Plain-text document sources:
§

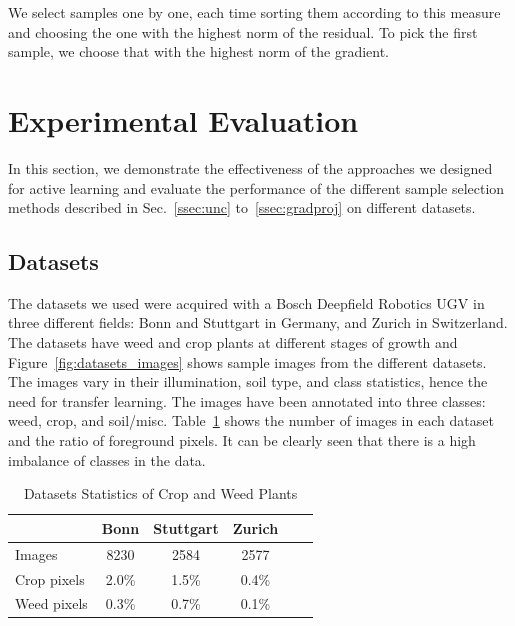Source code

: \documentclass[letterpaper, 10 pt, conference]{ieeeconf}  %
\def\secref#1{Sec.~\ref{#1}}
\begin{document}
We select samples one by one, each time sorting them according to this measure and choosing the one with the highest norm of the residual. To pick the first sample, we choose that with the highest norm of the gradient.



\section{Experimental Evaluation}
\label{sec:exp}

In this section, we demonstrate the effectiveness of the approaches we designed for active learning and evaluate the performance of the different sample selection methods described in \secref{ssec:unc} to~\ref{ssec:gradproj} on different datasets.

\subsection{Datasets}

The datasets we used were acquired with a Bosch Deepfield Robotics UGV in three different fields: Bonn and Stuttgart in Germany, and Zurich in Switzerland. The datasets have weed and crop plants at different stages of growth and Figure~\ref{fig:datasets_images} shows sample images from the different datasets. The images vary in their illumination, soil type, and class statistics, hence the need for transfer learning. The images have been annotated into three classes:  weed, crop, and soil/misc.  Table~\ref{tab:datasets_stats} shows the number of images in each dataset and the ratio of foreground pixels. It can be clearly seen that there is a high imbalance of classes in the data.



    \begin{table}
       \vspace{1em}
        \centering
        \caption{Datasets Statistics of Crop and Weed Plants}
        \begin{tabular}{@{}lccccc@{}} 
            \toprule
              & Bonn & Stuttgart & Zurich \\ 
            \midrule 
    		  Images  & 8230 & 2584 & 2577 \\ \addlinespace
    		  Crop pixels & 2.0\% & 1.5\% & 0.4\%  \\ \addlinespace
    		  Weed pixels & 0.3\% & 0.7\% & 0.1\%  \\    
            \bottomrule
        \end{tabular}
        \label{tab:datasets_stats}
    \end{table}
     
\end{document}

§

Aim of the exercise:
Reproduce every line from the preceding data in which the word "secref" can be found.

Written answer:
\def\secref#1{Sec.~\ref{#1}}
In this section, we demonstrate the effectiveness of the approaches we designed for active learning and evaluate the performance of the different sample selection methods described in \secref{ssec:unc} to~\ref{ssec:gradproj} on different datasets.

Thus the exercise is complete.